(What to work on):
There is one span to output from the data below: the lines starting at the line with "Spørsmål: Hvorfor spør" and ending at the line with "Men i sin enkleste". Output it exactly, ends included, nothing more.

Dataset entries
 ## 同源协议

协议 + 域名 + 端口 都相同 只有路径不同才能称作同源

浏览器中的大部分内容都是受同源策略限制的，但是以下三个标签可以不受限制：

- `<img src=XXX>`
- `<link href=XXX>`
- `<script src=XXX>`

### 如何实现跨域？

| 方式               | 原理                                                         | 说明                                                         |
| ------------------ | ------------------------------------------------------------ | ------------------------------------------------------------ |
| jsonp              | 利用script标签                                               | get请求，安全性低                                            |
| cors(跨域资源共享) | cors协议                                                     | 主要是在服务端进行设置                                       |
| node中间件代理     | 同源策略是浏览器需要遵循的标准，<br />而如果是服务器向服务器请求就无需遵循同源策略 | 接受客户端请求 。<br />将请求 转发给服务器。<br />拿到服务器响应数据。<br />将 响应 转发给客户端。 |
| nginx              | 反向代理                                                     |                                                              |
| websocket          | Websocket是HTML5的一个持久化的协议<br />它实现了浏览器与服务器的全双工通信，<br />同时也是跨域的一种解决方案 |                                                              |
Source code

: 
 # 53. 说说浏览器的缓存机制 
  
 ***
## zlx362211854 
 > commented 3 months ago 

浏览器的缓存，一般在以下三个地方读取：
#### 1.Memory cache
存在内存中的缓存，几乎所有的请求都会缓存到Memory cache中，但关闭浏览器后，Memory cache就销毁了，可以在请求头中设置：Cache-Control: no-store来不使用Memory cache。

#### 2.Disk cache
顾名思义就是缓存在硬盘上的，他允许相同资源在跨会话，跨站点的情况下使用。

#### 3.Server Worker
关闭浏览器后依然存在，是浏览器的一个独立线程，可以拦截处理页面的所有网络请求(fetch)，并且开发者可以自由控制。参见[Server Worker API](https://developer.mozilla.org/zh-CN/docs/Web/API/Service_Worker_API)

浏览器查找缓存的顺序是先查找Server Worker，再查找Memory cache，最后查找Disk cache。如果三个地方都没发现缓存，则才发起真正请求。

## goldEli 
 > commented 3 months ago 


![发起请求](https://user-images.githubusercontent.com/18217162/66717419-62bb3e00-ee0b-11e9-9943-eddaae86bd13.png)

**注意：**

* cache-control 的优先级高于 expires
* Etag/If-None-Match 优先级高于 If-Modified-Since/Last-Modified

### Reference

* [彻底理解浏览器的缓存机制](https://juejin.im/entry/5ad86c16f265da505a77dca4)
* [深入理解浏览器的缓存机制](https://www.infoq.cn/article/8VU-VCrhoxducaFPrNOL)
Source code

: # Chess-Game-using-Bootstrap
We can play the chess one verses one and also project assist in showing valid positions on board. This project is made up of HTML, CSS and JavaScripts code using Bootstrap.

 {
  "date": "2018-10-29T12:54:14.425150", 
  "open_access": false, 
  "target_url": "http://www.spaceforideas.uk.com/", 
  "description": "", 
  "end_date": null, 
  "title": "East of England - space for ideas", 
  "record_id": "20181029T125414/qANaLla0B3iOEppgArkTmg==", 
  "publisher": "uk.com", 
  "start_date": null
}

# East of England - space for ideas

---

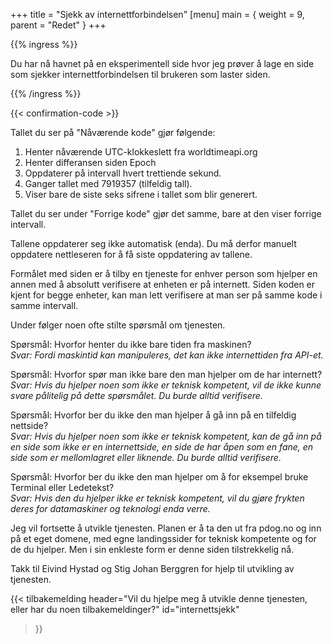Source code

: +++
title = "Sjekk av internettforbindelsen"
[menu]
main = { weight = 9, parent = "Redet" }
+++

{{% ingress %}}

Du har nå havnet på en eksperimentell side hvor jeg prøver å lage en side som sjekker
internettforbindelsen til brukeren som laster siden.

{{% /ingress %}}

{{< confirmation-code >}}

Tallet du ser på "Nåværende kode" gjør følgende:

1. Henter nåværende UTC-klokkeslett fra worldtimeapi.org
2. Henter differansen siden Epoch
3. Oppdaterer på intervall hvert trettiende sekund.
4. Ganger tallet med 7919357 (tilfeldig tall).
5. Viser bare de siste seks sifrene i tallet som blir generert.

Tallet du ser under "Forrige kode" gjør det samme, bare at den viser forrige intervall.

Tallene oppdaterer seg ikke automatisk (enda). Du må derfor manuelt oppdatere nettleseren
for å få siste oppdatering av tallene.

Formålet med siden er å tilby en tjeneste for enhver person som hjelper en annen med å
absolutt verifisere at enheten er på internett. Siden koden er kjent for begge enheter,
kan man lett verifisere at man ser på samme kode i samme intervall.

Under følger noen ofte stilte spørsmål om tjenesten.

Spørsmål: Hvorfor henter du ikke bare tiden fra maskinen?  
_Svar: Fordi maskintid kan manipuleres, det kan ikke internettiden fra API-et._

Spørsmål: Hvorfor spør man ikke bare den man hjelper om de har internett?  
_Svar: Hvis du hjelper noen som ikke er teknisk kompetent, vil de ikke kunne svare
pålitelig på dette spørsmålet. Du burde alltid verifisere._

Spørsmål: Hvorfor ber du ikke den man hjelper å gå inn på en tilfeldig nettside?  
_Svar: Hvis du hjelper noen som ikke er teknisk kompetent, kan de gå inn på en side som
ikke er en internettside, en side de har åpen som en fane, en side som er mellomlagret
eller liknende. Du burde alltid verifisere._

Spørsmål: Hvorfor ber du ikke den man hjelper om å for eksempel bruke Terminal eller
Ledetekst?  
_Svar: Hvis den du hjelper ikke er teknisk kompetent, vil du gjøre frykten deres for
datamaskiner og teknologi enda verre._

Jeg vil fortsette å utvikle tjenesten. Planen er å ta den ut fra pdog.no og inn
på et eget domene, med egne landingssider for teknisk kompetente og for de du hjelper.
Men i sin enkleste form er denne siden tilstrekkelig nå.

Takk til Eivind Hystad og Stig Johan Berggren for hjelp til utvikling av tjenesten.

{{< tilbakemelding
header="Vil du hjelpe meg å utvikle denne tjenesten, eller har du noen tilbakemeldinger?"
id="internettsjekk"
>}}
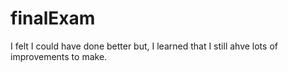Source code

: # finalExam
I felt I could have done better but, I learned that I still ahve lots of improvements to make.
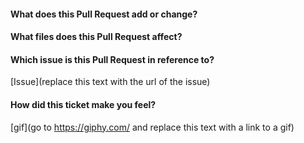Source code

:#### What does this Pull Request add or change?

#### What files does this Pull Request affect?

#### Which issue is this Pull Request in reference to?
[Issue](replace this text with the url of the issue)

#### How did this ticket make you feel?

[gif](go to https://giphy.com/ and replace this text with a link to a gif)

---

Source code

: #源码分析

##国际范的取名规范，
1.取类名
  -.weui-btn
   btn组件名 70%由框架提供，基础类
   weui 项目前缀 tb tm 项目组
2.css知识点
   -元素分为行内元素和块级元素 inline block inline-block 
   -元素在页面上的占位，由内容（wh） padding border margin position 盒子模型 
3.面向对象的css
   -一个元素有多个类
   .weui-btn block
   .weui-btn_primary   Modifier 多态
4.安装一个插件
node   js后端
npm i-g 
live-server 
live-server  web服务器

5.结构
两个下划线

(Answer for the task):
Spørsmål: Hvorfor spør man ikke bare den man hjelper om de har internett?  
_Svar: Hvis du hjelper noen som ikke er teknisk kompetent, vil de ikke kunne svare
pålitelig på dette spørsmålet. Du burde alltid verifisere._

Spørsmål: Hvorfor ber du ikke den man hjelper å gå inn på en tilfeldig nettside?  
_Svar: Hvis du hjelper noen som ikke er teknisk kompetent, kan de gå inn på en side som
ikke er en internettside, en side de har åpen som en fane, en side som er mellomlagret
eller liknende. Du burde alltid verifisere._

Spørsmål: Hvorfor ber du ikke den man hjelper om å for eksempel bruke Terminal eller
Ledetekst?  
_Svar: Hvis den du hjelper ikke er teknisk kompetent, vil du gjøre frykten deres for
datamaskiner og teknologi enda verre._

Jeg vil fortsette å utvikle tjenesten. Planen er å ta den ut fra pdog.no og inn
på et eget domene, med egne landingssider for teknisk kompetente og for de du hjelper.
Men i sin enkleste form er denne siden tilstrekkelig nå.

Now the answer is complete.